------ INFORMATION GIVEN ------

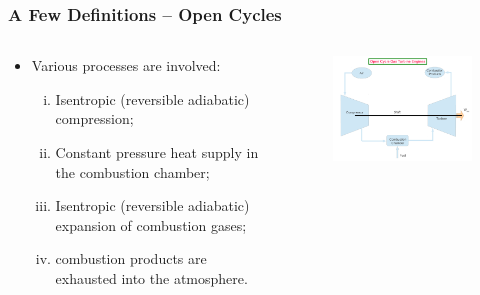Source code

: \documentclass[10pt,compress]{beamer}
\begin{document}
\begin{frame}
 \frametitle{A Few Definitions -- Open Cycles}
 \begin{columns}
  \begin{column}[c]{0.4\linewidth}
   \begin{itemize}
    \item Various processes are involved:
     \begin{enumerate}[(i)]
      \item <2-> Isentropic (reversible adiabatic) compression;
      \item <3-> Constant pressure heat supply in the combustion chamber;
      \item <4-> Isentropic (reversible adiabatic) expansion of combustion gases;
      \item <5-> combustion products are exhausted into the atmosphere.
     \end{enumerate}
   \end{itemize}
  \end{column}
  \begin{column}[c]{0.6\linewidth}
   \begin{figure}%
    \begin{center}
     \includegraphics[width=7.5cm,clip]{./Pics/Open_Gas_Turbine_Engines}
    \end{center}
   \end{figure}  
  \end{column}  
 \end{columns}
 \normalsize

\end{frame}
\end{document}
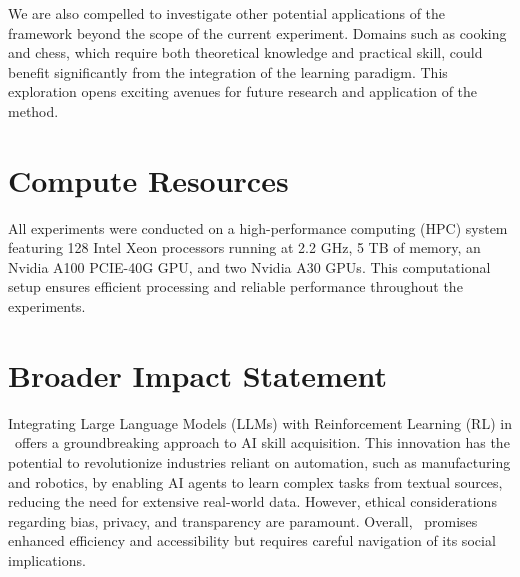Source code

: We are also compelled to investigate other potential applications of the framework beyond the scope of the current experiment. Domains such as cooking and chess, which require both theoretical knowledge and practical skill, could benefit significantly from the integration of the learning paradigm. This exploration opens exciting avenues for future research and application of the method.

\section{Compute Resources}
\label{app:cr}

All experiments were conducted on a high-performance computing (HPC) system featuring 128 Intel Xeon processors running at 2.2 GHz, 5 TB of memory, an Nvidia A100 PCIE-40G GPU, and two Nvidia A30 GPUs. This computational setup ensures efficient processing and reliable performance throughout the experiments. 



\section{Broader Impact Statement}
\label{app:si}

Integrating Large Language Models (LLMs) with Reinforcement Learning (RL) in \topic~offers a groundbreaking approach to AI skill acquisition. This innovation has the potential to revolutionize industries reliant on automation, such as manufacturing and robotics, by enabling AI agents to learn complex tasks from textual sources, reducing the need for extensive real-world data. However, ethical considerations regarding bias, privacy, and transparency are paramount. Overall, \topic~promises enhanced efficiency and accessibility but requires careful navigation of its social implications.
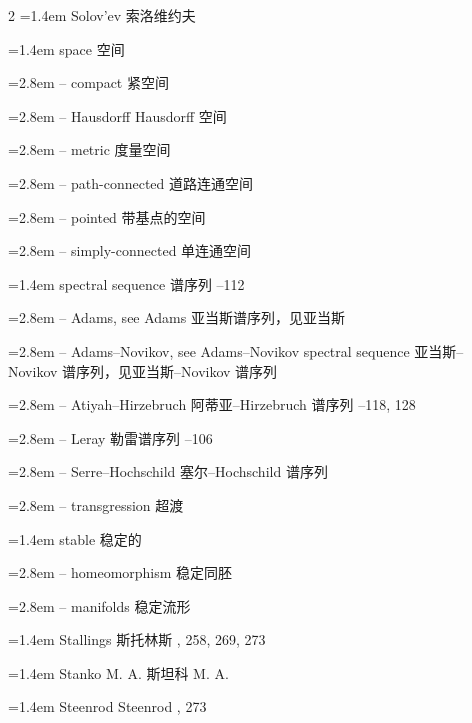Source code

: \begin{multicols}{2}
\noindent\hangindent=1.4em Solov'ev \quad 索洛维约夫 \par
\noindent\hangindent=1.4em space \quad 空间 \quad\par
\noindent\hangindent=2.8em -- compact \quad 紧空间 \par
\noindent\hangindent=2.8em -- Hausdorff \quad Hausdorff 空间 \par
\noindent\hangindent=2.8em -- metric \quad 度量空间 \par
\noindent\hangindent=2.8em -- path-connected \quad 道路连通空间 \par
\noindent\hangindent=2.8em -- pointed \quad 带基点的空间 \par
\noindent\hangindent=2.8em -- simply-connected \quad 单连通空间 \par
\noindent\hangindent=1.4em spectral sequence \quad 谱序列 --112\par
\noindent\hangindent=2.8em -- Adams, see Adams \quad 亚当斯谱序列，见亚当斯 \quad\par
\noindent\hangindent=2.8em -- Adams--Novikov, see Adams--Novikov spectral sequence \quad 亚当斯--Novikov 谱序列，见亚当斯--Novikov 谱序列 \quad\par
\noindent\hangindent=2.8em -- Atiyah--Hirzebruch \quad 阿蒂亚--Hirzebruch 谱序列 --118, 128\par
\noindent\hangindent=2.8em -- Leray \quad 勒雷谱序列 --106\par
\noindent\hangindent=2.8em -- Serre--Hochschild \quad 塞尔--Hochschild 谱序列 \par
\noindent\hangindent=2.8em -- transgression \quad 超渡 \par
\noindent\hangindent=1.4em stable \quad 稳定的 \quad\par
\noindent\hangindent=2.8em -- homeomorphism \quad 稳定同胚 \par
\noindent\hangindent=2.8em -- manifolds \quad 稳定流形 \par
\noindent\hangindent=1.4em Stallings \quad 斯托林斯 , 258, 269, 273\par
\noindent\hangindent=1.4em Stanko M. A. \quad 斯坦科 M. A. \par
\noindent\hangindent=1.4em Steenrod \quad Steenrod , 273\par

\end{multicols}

------

PROBLEM DETAILS →
Return the material above verbatim. Pictures are to be excluded.

WRITTEN ANSWER →
Source code

: \documentclass[10pt,compress]{beamer}
\begin{document}
\begin{frame}
 \frametitle{A Few Definitions -- Open Cycles}
 \begin{columns}
  \begin{column}[c]{0.4\linewidth}
   \begin{itemize}
    \item Various processes are involved:
     \begin{enumerate}[(i)]
      \item <2-> Isentropic (reversible adiabatic) compression;
      \item <3-> Constant pressure heat supply in the combustion chamber;
      \item <4-> Isentropic (reversible adiabatic) expansion of combustion gases;
      \item <5-> combustion products are exhausted into the atmosphere.
     \end{enumerate}
   \end{itemize}
  \end{column}
  \begin{column}[c]{0.6\linewidth}
   \begin{figure}%
    \begin{center}
     \includegraphics[width=7.5cm,clip]{./Pics/Open_Gas_Turbine_Engines}
    \end{center}
   \end{figure}  
  \end{column}  
 \end{columns}
 \normalsize

\end{frame}
\end{document}
Source code

: We are also compelled to investigate other potential applications of the framework beyond the scope of the current experiment. Domains such as cooking and chess, which require both theoretical knowledge and practical skill, could benefit significantly from the integration of the learning paradigm. This exploration opens exciting avenues for future research and application of the method.

\section{Compute Resources}
\label{app:cr}

All experiments were conducted on a high-performance computing (HPC) system featuring 128 Intel Xeon processors running at 2.2 GHz, 5 TB of memory, an Nvidia A100 PCIE-40G GPU, and two Nvidia A30 GPUs. This computational setup ensures efficient processing and reliable performance throughout the experiments. 



\section{Broader Impact Statement}
\label{app:si}

Integrating Large Language Models (LLMs) with Reinforcement Learning (RL) in \topic~offers a groundbreaking approach to AI skill acquisition. This innovation has the potential to revolutionize industries reliant on automation, such as manufacturing and robotics, by enabling AI agents to learn complex tasks from textual sources, reducing the need for extensive real-world data. However, ethical considerations regarding bias, privacy, and transparency are paramount. Overall, \topic~promises enhanced efficiency and accessibility but requires careful navigation of its social implications.
Source code

: \begin{multicols}{2}
\noindent\hangindent=1.4em Solov'ev \quad 索洛维约夫 \par
\noindent\hangindent=1.4em space \quad 空间 \quad\par
\noindent\hangindent=2.8em -- compact \quad 紧空间 \par
\noindent\hangindent=2.8em -- Hausdorff \quad Hausdorff 空间 \par
\noindent\hangindent=2.8em -- metric \quad 度量空间 \par
\noindent\hangindent=2.8em -- path-connected \quad 道路连通空间 \par
\noindent\hangindent=2.8em -- pointed \quad 带基点的空间 \par
\noindent\hangindent=2.8em -- simply-connected \quad 单连通空间 \par
\noindent\hangindent=1.4em spectral sequence \quad 谱序列 --112\par
\noindent\hangindent=2.8em -- Adams, see Adams \quad 亚当斯谱序列，见亚当斯 \quad\par
\noindent\hangindent=2.8em -- Adams--Novikov, see Adams--Novikov spectral sequence \quad 亚当斯--Novikov 谱序列，见亚当斯--Novikov 谱序列 \quad\par
\noindent\hangindent=2.8em -- Atiyah--Hirzebruch \quad 阿蒂亚--Hirzebruch 谱序列 --118, 128\par
\noindent\hangindent=2.8em -- Leray \quad 勒雷谱序列 --106\par
\noindent\hangindent=2.8em -- Serre--Hochschild \quad 塞尔--Hochschild 谱序列 \par
\noindent\hangindent=2.8em -- transgression \quad 超渡 \par
\noindent\hangindent=1.4em stable \quad 稳定的 \quad\par
\noindent\hangindent=2.8em -- homeomorphism \quad 稳定同胚 \par
\noindent\hangindent=2.8em -- manifolds \quad 稳定流形 \par
\noindent\hangindent=1.4em Stallings \quad 斯托林斯 , 258, 269, 273\par
\noindent\hangindent=1.4em Stanko M. A. \quad 斯坦科 M. A. \par
\noindent\hangindent=1.4em Steenrod \quad Steenrod , 273\par

\end{multicols}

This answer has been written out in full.